Воронов выпрямился, и гимнастерка на его спине собралась складками.

– Спрашивал.

– Ну и что же?

– Странно он как-то ответил. Посмотрел на меня серьезно и улыбаться перестал. "Эх ты, говорит, молодо-зелено, неужели думаешь, одному тебе такие думки пришли?" Тогда я взял и брякнул: "Так ведь вы же генерал. Вот и поставили бы вопрос об этом на попа".
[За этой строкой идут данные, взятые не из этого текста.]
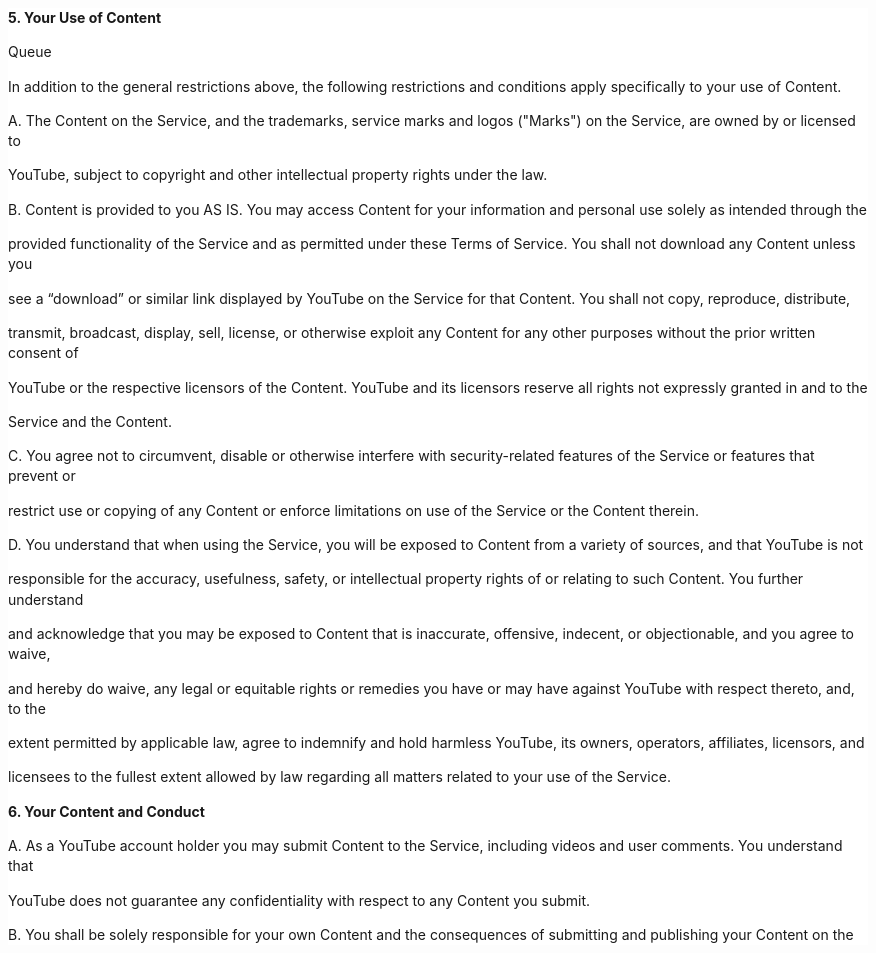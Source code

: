 **5. Your Use of Content**

Queue 

In addition to the general restrictions above, the following restrictions and conditions apply specifically to your use of Content.

A. The Content on the Service, and the trademarks, service marks and logos ("Marks") on the Service, are owned by or licensed to

YouTube, subject to copyright and other intellectual property rights under the law.

B. Content is provided to you AS IS. You may access Content for your information and personal use solely as intended through the

provided functionality of the Service and as permitted under these Terms of Service. You shall not download any Content unless you

see a “download” or similar link displayed by YouTube on the Service for that Content. You shall not copy, reproduce, distribute,

transmit, broadcast, display, sell, license, or otherwise exploit any Content for any other purposes without the prior written consent of

YouTube or the respective licensors of the Content. YouTube and its licensors reserve all rights not expressly granted in and to the

Service and the Content.

C. You agree not to circumvent, disable or otherwise interfere with security-related features of the Service or features that prevent or

restrict use or copying of any Content or enforce limitations on use of the Service or the Content therein.

D. You understand that when using the Service, you will be exposed to Content from a variety of sources, and that YouTube is not

responsible for the accuracy, usefulness, safety, or intellectual property rights of or relating to such Content. You further understand

and acknowledge that you may be exposed to Content that is inaccurate, offensive, indecent, or objectionable, and you agree to waive,

and hereby do waive, any legal or equitable rights or remedies you have or may have against YouTube with respect thereto, and, to the

extent permitted by applicable law, agree to indemnify and hold harmless YouTube, its owners, operators, affiliates, licensors, and

licensees to the fullest extent allowed by law regarding all matters related to your use of the Service.

**6. Your Content and Conduct**

A. As a YouTube account holder you may submit Content to the Service, including videos and user comments. You understand that

YouTube does not guarantee any confidentiality with respect to any Content you submit.

B. You shall be solely responsible for your own Content and the consequences of submitting and publishing your Content on the
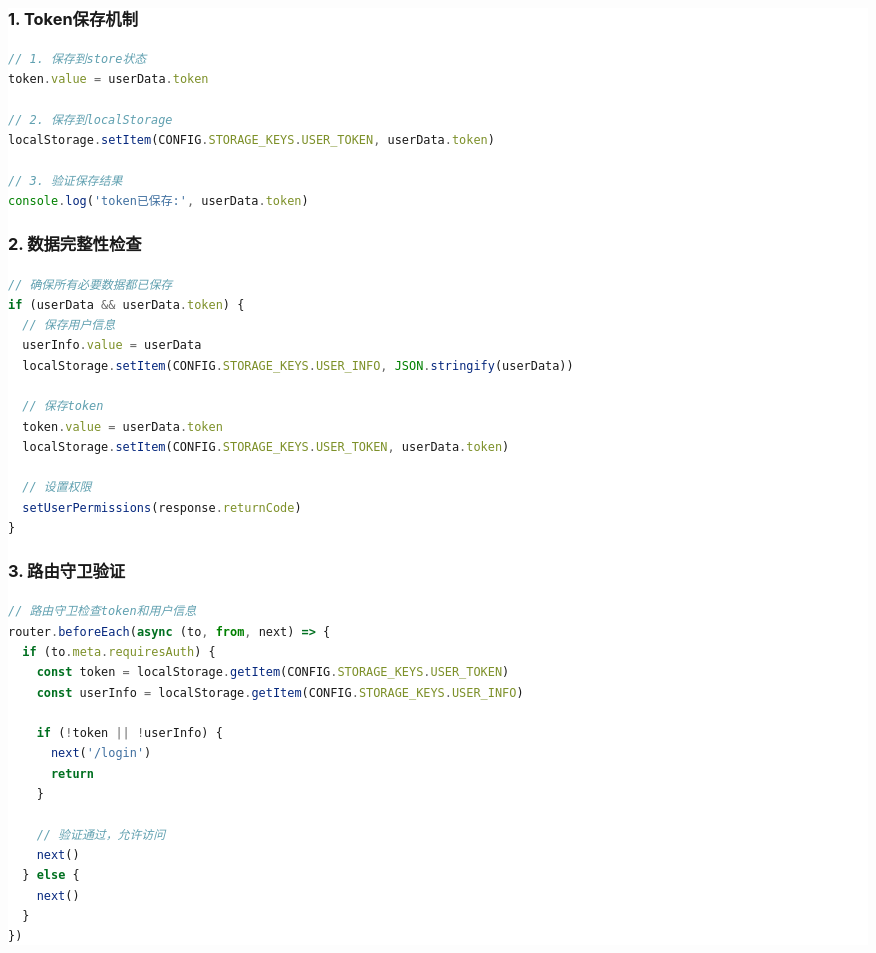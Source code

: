### 1. **Token保存机制**

```javascript
// 1. 保存到store状态
token.value = userData.token

// 2. 保存到localStorage
localStorage.setItem(CONFIG.STORAGE_KEYS.USER_TOKEN, userData.token)

// 3. 验证保存结果
console.log('token已保存:', userData.token)
```

### 2. **数据完整性检查**

```javascript
// 确保所有必要数据都已保存
if (userData && userData.token) {
  // 保存用户信息
  userInfo.value = userData
  localStorage.setItem(CONFIG.STORAGE_KEYS.USER_INFO, JSON.stringify(userData))
  
  // 保存token
  token.value = userData.token
  localStorage.setItem(CONFIG.STORAGE_KEYS.USER_TOKEN, userData.token)
  
  // 设置权限
  setUserPermissions(response.returnCode)
}
```

### 3. **路由守卫验证**

```javascript
// 路由守卫检查token和用户信息
router.beforeEach(async (to, from, next) => {
  if (to.meta.requiresAuth) {
    const token = localStorage.getItem(CONFIG.STORAGE_KEYS.USER_TOKEN)
    const userInfo = localStorage.getItem(CONFIG.STORAGE_KEYS.USER_INFO)
    
    if (!token || !userInfo) {
      next('/login')
      return
    }
    
    // 验证通过，允许访问
    next()
  } else {
    next()
  }
})
```
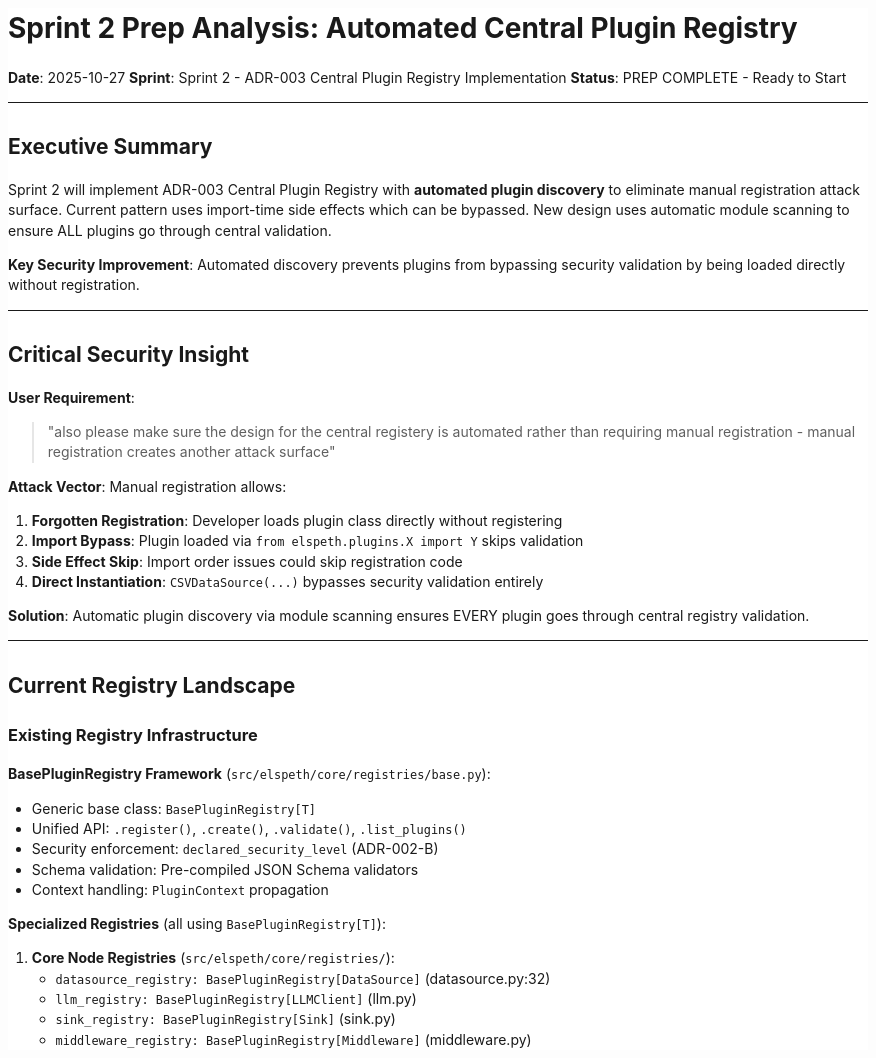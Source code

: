 # Sprint 2 Prep Analysis: Automated Central Plugin Registry

**Date**: 2025-10-27
**Sprint**: Sprint 2 - ADR-003 Central Plugin Registry Implementation
**Status**: PREP COMPLETE - Ready to Start

---

## Executive Summary

Sprint 2 will implement ADR-003 Central Plugin Registry with **automated plugin discovery** to eliminate manual registration attack surface. Current pattern uses import-time side effects which can be bypassed. New design uses automatic module scanning to ensure ALL plugins go through central validation.

**Key Security Improvement**: Automated discovery prevents plugins from bypassing security validation by being loaded directly without registration.

---

## Critical Security Insight

**User Requirement**:
> "also please make sure the design for the central registery is automated rather than requiring manual registration - manual registration creates another attack surface"

**Attack Vector**: Manual registration allows:
1. **Forgotten Registration**: Developer loads plugin class directly without registering
2. **Import Bypass**: Plugin loaded via `from elspeth.plugins.X import Y` skips validation
3. **Side Effect Skip**: Import order issues could skip registration code
4. **Direct Instantiation**: `CSVDataSource(...)` bypasses security validation entirely

**Solution**: Automatic plugin discovery via module scanning ensures EVERY plugin goes through central registry validation.

---

## Current Registry Landscape

### Existing Registry Infrastructure

**BasePluginRegistry Framework** (`src/elspeth/core/registries/base.py`):
- Generic base class: `BasePluginRegistry[T]`
- Unified API: `.register()`, `.create()`, `.validate()`, `.list_plugins()`
- Security enforcement: `declared_security_level` (ADR-002-B)
- Schema validation: Pre-compiled JSON Schema validators
- Context handling: `PluginContext` propagation

**Specialized Registries** (all using `BasePluginRegistry[T]`):

1. **Core Node Registries** (`src/elspeth/core/registries/`):
   - `datasource_registry: BasePluginRegistry[DataSource]` (datasource.py:32)
   - `llm_registry: BasePluginRegistry[LLMClient]` (llm.py)
   - `sink_registry: BasePluginRegistry[Sink]` (sink.py)
   - `middleware_registry: BasePluginRegistry[Middleware]` (middleware.py)

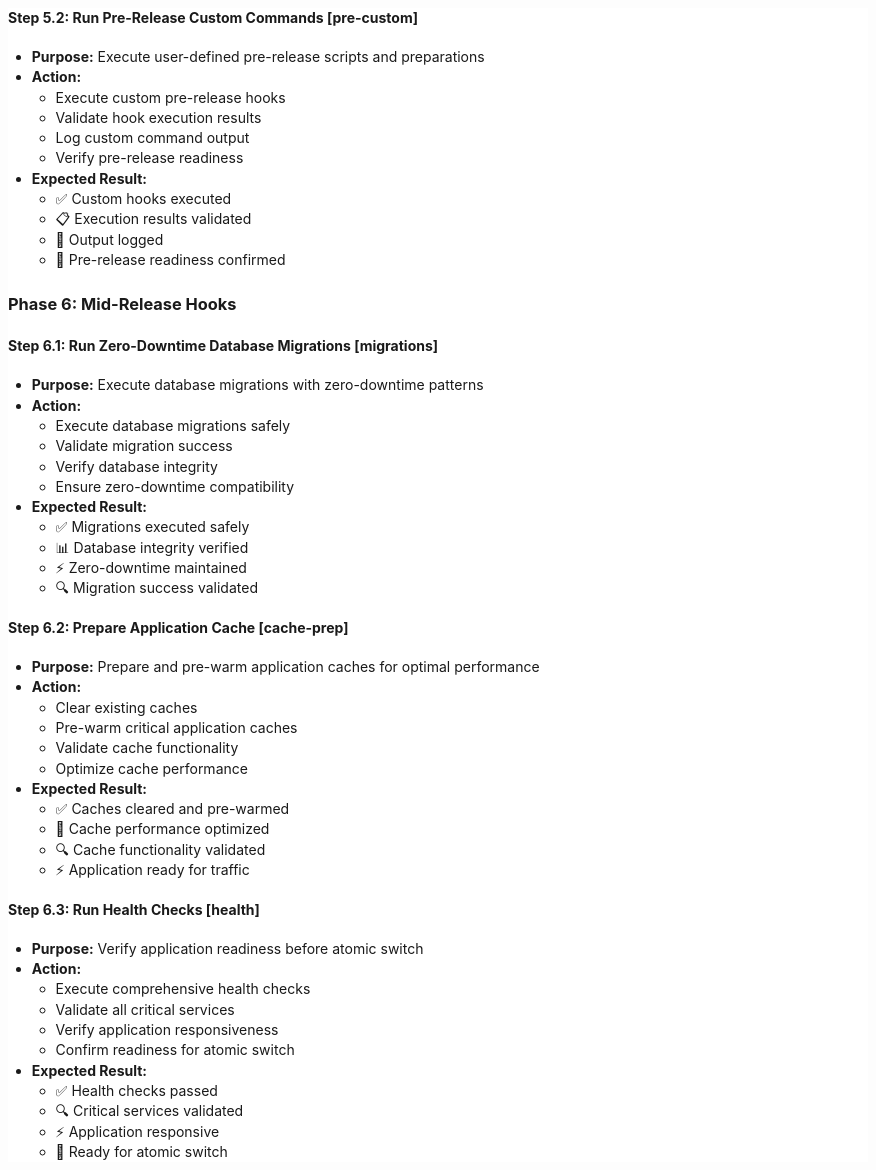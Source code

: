 #### Step 5.2: Run Pre-Release Custom Commands [pre-custom]
- **Purpose:** Execute user-defined pre-release scripts and preparations
- **Action:**
  - Execute custom pre-release hooks
  - Validate hook execution results
  - Log custom command output
  - Verify pre-release readiness
- **Expected Result:**
  - ✅ Custom hooks executed
  - 📋 Execution results validated
  - 📝 Output logged
  - 🚀 Pre-release readiness confirmed

### Phase 6: Mid-Release Hooks

#### Step 6.1: Run Zero-Downtime Database Migrations [migrations]
- **Purpose:** Execute database migrations with zero-downtime patterns
- **Action:**
  - Execute database migrations safely
  - Validate migration success
  - Verify database integrity
  - Ensure zero-downtime compatibility
- **Expected Result:**
  - ✅ Migrations executed safely
  - 📊 Database integrity verified
  - ⚡ Zero-downtime maintained
  - 🔍 Migration success validated

#### Step 6.2: Prepare Application Cache [cache-prep]
- **Purpose:** Prepare and pre-warm application caches for optimal performance
- **Action:**
  - Clear existing caches
  - Pre-warm critical application caches
  - Validate cache functionality
  - Optimize cache performance
- **Expected Result:**
  - ✅ Caches cleared and pre-warmed
  - 🚀 Cache performance optimized
  - 🔍 Cache functionality validated
  - ⚡ Application ready for traffic

#### Step 6.3: Run Health Checks [health]
- **Purpose:** Verify application readiness before atomic switch
- **Action:**
  - Execute comprehensive health checks
  - Validate all critical services
  - Verify application responsiveness
  - Confirm readiness for atomic switch
- **Expected Result:**
  - ✅ Health checks passed
  - 🔍 Critical services validated
  - ⚡ Application responsive
  - 🚀 Ready for atomic switch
– А он что? Небось рассвирепел, как тогда на аэродроме?

– Нет, не рассвирепел. Посмеялся. Грустно как-то посмеялся. "Ставил, говорит, да что-то безрезультатно. Сказал об этом генералу чином повыше, тот другому, еще выше, а там говорят: "Не существенно". Нельзя, мол, международную обстановку напрягать. Изучение немецкой военной техники в широких масштабах может привести к обострению". Вот и весь сказ. – Воронов снова стал чертить на песке острым носком сапога. – Маленькие мы, разумеется, люди. Только мне кажется – зря мы этому Гитлеру доверяем. Вот и батька мой так говорил, когда был я у него в отпуске.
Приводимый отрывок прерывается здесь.